> **Exercise brief**
Copy each line below as written, but skip the pictures.

*** Extracted records Section Begins ***

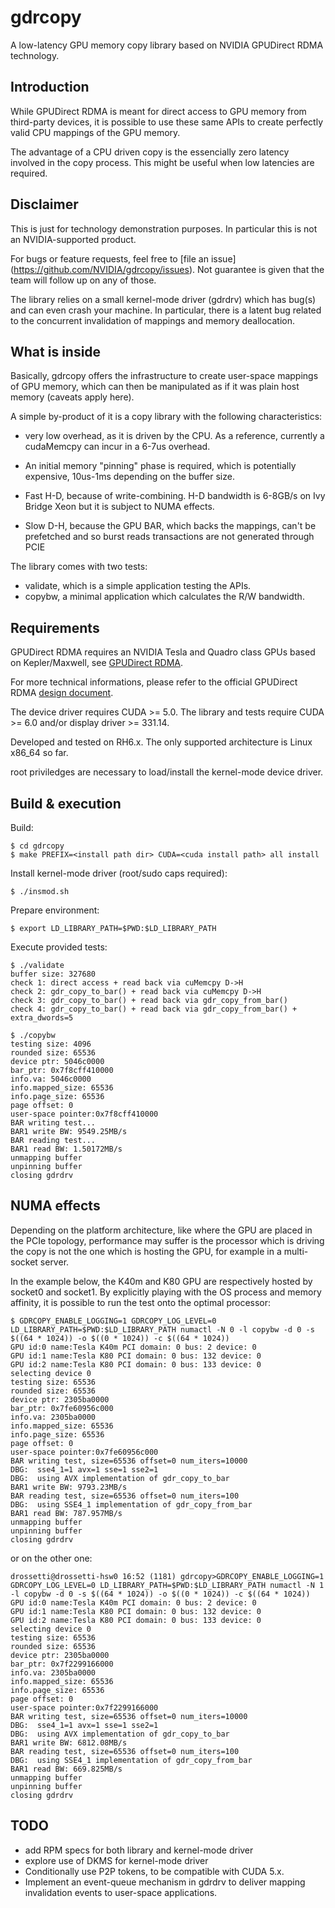 # gdrcopy

A low-latency GPU memory copy library based on NVIDIA GPUDirect RDMA
technology.


## Introduction

While GPUDirect RDMA is meant for direct access to GPU memory from
third-party devices, it is possible to use these same APIs to create
perfectly valid CPU mappings of the GPU memory.

The advantage of a CPU driven copy is the essencially zero latency
involved in the copy process. This might be useful when low latencies
are required.


## Disclaimer

This is just for technology demonstration purposes. In particular this
is not an NVIDIA-supported product. 

For bugs or feature requests, feel free to [file an issue]
(https://github.com/NVIDIA/gdrcopy/issues). Not guarantee is given that the
team will follow up on any of those.


The library relies on a small kernel-mode driver (gdrdrv) which has
bug(s) and can even crash your machine.  In particular, there is a
latent bug related to the concurrent invalidation of mappings and
memory deallocation.


## What is inside

Basically, gdrcopy offers the infrastructure to create user-space
mappings of GPU memory, which can then be manipulated as if it was
plain host memory (caveats apply here).

A simple by-product of it is a copy library with the following characteristics:
- very low overhead, as it is driven by the CPU. As a reference, currently a 
  cudaMemcpy can incur in a 6-7us overhead.

- An initial memory "pinning" phase is required, which is potentially expensive,
  10us-1ms depending on the buffer size.

- Fast H-D, because of write-combining. H-D bandwidth is 6-8GB/s on Ivy
  Bridge Xeon but it is subject to NUMA effects.

- Slow D-H, because the GPU BAR, which backs the mappings, can't be
  prefetched and so burst reads transactions are not generated through
  PCIE

The library comes with two tests:
- validate, which is a simple application testing the APIs.
- copybw, a minimal application which calculates the R/W bandwidth.



## Requirements

GPUDirect RDMA requires an NVIDIA Tesla and Quadro class GPUs based on
Kepler/Maxwell, see [GPUDirect
RDMA](http://developer.nvidia.com/gpudirect). 

For more technical informations, please refer to the official
GPUDirect RDMA [design
document](http://docs.nvidia.com/cuda/gpudirect-rdma).

The device driver requires CUDA >= 5.0.
The library and tests require CUDA >= 6.0 and/or display driver >= 331.14.

Developed and tested on RH6.x. The only supported architecture is
Linux x86_64 so far.

root priviledges are necessary to load/install the kernel-mode device
driver.


## Build & execution

Build:
```shell
$ cd gdrcopy
$ make PREFIX=<install path dir> CUDA=<cuda install path> all install
```

Install kernel-mode driver (root/sudo caps required):
```shell
$ ./insmod.sh
```

Prepare environment:
```shell
$ export LD_LIBRARY_PATH=$PWD:$LD_LIBRARY_PATH
```

Execute provided tests:
```shell
$ ./validate
buffer size: 327680
check 1: direct access + read back via cuMemcpy D->H
check 2: gdr_copy_to_bar() + read back via cuMemcpy D->H
check 3: gdr_copy_to_bar() + read back via gdr_copy_from_bar()
check 4: gdr_copy_to_bar() + read back via gdr_copy_from_bar() + extra_dwords=5

$ ./copybw
testing size: 4096
rounded size: 65536
device ptr: 5046c0000
bar_ptr: 0x7f8cff410000
info.va: 5046c0000
info.mapped_size: 65536
info.page_size: 65536
page offset: 0
user-space pointer:0x7f8cff410000
BAR writing test...
BAR1 write BW: 9549.25MB/s
BAR reading test...
BAR1 read BW: 1.50172MB/s
unmapping buffer
unpinning buffer
closing gdrdrv
```

## NUMA effects

Depending on the platform architecture, like where the GPU are placed in
the PCIe topology, performance may suffer is the processor which is driving
the copy is not the one which is hosting the GPU, for example in a
multi-socket server.

In the example below, the K40m and K80 GPU are respectively hosted by
socket0 and socket1. By explicitly playing with the OS process and memory
affinity, it is possible to run the test onto the optimal processor:

```shell
$ GDRCOPY_ENABLE_LOGGING=1 GDRCOPY_LOG_LEVEL=0 LD_LIBRARY_PATH=$PWD:$LD_LIBRARY_PATH numactl -N 0 -l copybw -d 0 -s $((64 * 1024)) -o $((0 * 1024)) -c $((64 * 1024))
GPU id:0 name:Tesla K40m PCI domain: 0 bus: 2 device: 0
GPU id:1 name:Tesla K80 PCI domain: 0 bus: 132 device: 0
GPU id:2 name:Tesla K80 PCI domain: 0 bus: 133 device: 0
selecting device 0
testing size: 65536
rounded size: 65536
device ptr: 2305ba0000
bar_ptr: 0x7fe60956c000
info.va: 2305ba0000
info.mapped_size: 65536
info.page_size: 65536
page offset: 0
user-space pointer:0x7fe60956c000
BAR writing test, size=65536 offset=0 num_iters=10000
DBG:  sse4_1=1 avx=1 sse=1 sse2=1
DBG:  using AVX implementation of gdr_copy_to_bar
BAR1 write BW: 9793.23MB/s
BAR reading test, size=65536 offset=0 num_iters=100
DBG:  using SSE4_1 implementation of gdr_copy_from_bar
BAR1 read BW: 787.957MB/s
unmapping buffer
unpinning buffer
closing gdrdrv
```

or on the other one:
```shell
drossetti@drossetti-hsw0 16:52 (1181) gdrcopy>GDRCOPY_ENABLE_LOGGING=1 GDRCOPY_LOG_LEVEL=0 LD_LIBRARY_PATH=$PWD:$LD_LIBRARY_PATH numactl -N 1 -l copybw -d 0 -s $((64 * 1024)) -o $((0 * 1024)) -c $((64 * 1024))
GPU id:0 name:Tesla K40m PCI domain: 0 bus: 2 device: 0
GPU id:1 name:Tesla K80 PCI domain: 0 bus: 132 device: 0
GPU id:2 name:Tesla K80 PCI domain: 0 bus: 133 device: 0
selecting device 0
testing size: 65536
rounded size: 65536
device ptr: 2305ba0000
bar_ptr: 0x7f2299166000
info.va: 2305ba0000
info.mapped_size: 65536
info.page_size: 65536
page offset: 0
user-space pointer:0x7f2299166000
BAR writing test, size=65536 offset=0 num_iters=10000
DBG:  sse4_1=1 avx=1 sse=1 sse2=1
DBG:  using AVX implementation of gdr_copy_to_bar
BAR1 write BW: 6812.08MB/s
BAR reading test, size=65536 offset=0 num_iters=100
DBG:  using SSE4_1 implementation of gdr_copy_from_bar
BAR1 read BW: 669.825MB/s
unmapping buffer
unpinning buffer
closing gdrdrv
```

## TODO

- add RPM specs for both library and kernel-mode driver
- explore use of DKMS for kernel-mode driver
- Conditionally use P2P tokens, to be compatible with CUDA 5.x.
- Implement an event-queue mechanism in gdrdrv to deliver mapping
  invalidation events to user-space applications.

*** Extracted records Section Ends ***

> **Response to the task**
 # gdrcopy

A low-latency GPU memory copy library based on NVIDIA GPUDirect RDMA
technology.


## Introduction

While GPUDirect RDMA is meant for direct access to GPU memory from
third-party devices, it is possible to use these same APIs to create
perfectly valid CPU mappings of the GPU memory.

The advantage of a CPU driven copy is the essencially zero latency
involved in the copy process. This might be useful when low latencies
are required.


## Disclaimer

This is just for technology demonstration purposes. In particular this
is not an NVIDIA-supported product. 

For bugs or feature requests, feel free to [file an issue]
(https://github.com/NVIDIA/gdrcopy/issues). Not guarantee is given that the
team will follow up on any of those.


The library relies on a small kernel-mode driver (gdrdrv) which has
bug(s) and can even crash your machine.  In particular, there is a
latent bug related to the concurrent invalidation of mappings and
memory deallocation.


## What is inside

Basically, gdrcopy offers the infrastructure to create user-space
mappings of GPU memory, which can then be manipulated as if it was
plain host memory (caveats apply here).

A simple by-product of it is a copy library with the following characteristics:
- very low overhead, as it is driven by the CPU. As a reference, currently a 
  cudaMemcpy can incur in a 6-7us overhead.

- An initial memory "pinning" phase is required, which is potentially expensive,
  10us-1ms depending on the buffer size.

- Fast H-D, because of write-combining. H-D bandwidth is 6-8GB/s on Ivy
  Bridge Xeon but it is subject to NUMA effects.

- Slow D-H, because the GPU BAR, which backs the mappings, can't be
  prefetched and so burst reads transactions are not generated through
  PCIE

The library comes with two tests:
- validate, which is a simple application testing the APIs.
- copybw, a minimal application which calculates the R/W bandwidth.



## Requirements

GPUDirect RDMA requires an NVIDIA Tesla and Quadro class GPUs based on
Kepler/Maxwell, see [GPUDirect
RDMA](http://developer.nvidia.com/gpudirect). 

For more technical informations, please refer to the official
GPUDirect RDMA [design
document](http://docs.nvidia.com/cuda/gpudirect-rdma).

The device driver requires CUDA >= 5.0.
The library and tests require CUDA >= 6.0 and/or display driver >= 331.14.

Developed and tested on RH6.x. The only supported architecture is
Linux x86_64 so far.

root priviledges are necessary to load/install the kernel-mode device
driver.


## Build & execution

Build:
```shell
$ cd gdrcopy
$ make PREFIX=<install path dir> CUDA=<cuda install path> all install
```

Install kernel-mode driver (root/sudo caps required):
```shell
$ ./insmod.sh
```

Prepare environment:
```shell
$ export LD_LIBRARY_PATH=$PWD:$LD_LIBRARY_PATH
```

Execute provided tests:
```shell
$ ./validate
buffer size: 327680
check 1: direct access + read back via cuMemcpy D->H
check 2: gdr_copy_to_bar() + read back via cuMemcpy D->H
check 3: gdr_copy_to_bar() + read back via gdr_copy_from_bar()
check 4: gdr_copy_to_bar() + read back via gdr_copy_from_bar() + extra_dwords=5

$ ./copybw
testing size: 4096
rounded size: 65536
device ptr: 5046c0000
bar_ptr: 0x7f8cff410000
info.va: 5046c0000
info.mapped_size: 65536
info.page_size: 65536
page offset: 0
user-space pointer:0x7f8cff410000
BAR writing test...
BAR1 write BW: 9549.25MB/s
BAR reading test...
BAR1 read BW: 1.50172MB/s
unmapping buffer
unpinning buffer
closing gdrdrv
```

## NUMA effects

Depending on the platform architecture, like where the GPU are placed in
the PCIe topology, performance may suffer is the processor which is driving
the copy is not the one which is hosting the GPU, for example in a
multi-socket server.

In the example below, the K40m and K80 GPU are respectively hosted by
socket0 and socket1. By explicitly playing with the OS process and memory
affinity, it is possible to run the test onto the optimal processor:

```shell
$ GDRCOPY_ENABLE_LOGGING=1 GDRCOPY_LOG_LEVEL=0 LD_LIBRARY_PATH=$PWD:$LD_LIBRARY_PATH numactl -N 0 -l copybw -d 0 -s $((64 * 1024)) -o $((0 * 1024)) -c $((64 * 1024))
GPU id:0 name:Tesla K40m PCI domain: 0 bus: 2 device: 0
GPU id:1 name:Tesla K80 PCI domain: 0 bus: 132 device: 0
GPU id:2 name:Tesla K80 PCI domain: 0 bus: 133 device: 0
selecting device 0
testing size: 65536
rounded size: 65536
device ptr: 2305ba0000
bar_ptr: 0x7fe60956c000
info.va: 2305ba0000
info.mapped_size: 65536
info.page_size: 65536
page offset: 0
user-space pointer:0x7fe60956c000
BAR writing test, size=65536 offset=0 num_iters=10000
DBG:  sse4_1=1 avx=1 sse=1 sse2=1
DBG:  using AVX implementation of gdr_copy_to_bar
BAR1 write BW: 9793.23MB/s
BAR reading test, size=65536 offset=0 num_iters=100
DBG:  using SSE4_1 implementation of gdr_copy_from_bar
BAR1 read BW: 787.957MB/s
unmapping buffer
unpinning buffer
closing gdrdrv
```

or on the other one:
```shell
drossetti@drossetti-hsw0 16:52 (1181) gdrcopy>GDRCOPY_ENABLE_LOGGING=1 GDRCOPY_LOG_LEVEL=0 LD_LIBRARY_PATH=$PWD:$LD_LIBRARY_PATH numactl -N 1 -l copybw -d 0 -s $((64 * 1024)) -o $((0 * 1024)) -c $((64 * 1024))
GPU id:0 name:Tesla K40m PCI domain: 0 bus: 2 device: 0
GPU id:1 name:Tesla K80 PCI domain: 0 bus: 132 device: 0
GPU id:2 name:Tesla K80 PCI domain: 0 bus: 133 device: 0
selecting device 0
testing size: 65536
rounded size: 65536
device ptr: 2305ba0000
bar_ptr: 0x7f2299166000
info.va: 2305ba0000
info.mapped_size: 65536
info.page_size: 65536
page offset: 0
user-space pointer:0x7f2299166000
BAR writing test, size=65536 offset=0 num_iters=10000
DBG:  sse4_1=1 avx=1 sse=1 sse2=1
DBG:  using AVX implementation of gdr_copy_to_bar
BAR1 write BW: 6812.08MB/s
BAR reading test, size=65536 offset=0 num_iters=100
DBG:  using SSE4_1 implementation of gdr_copy_from_bar
BAR1 read BW: 669.825MB/s
unmapping buffer
unpinning buffer
closing gdrdrv
```

## TODO

- add RPM specs for both library and kernel-mode driver
- explore use of DKMS for kernel-mode driver
- Conditionally use P2P tokens, to be compatible with CUDA 5.x.
- Implement an event-queue mechanism in gdrdrv to deliver mapping
  invalidation events to user-space applications.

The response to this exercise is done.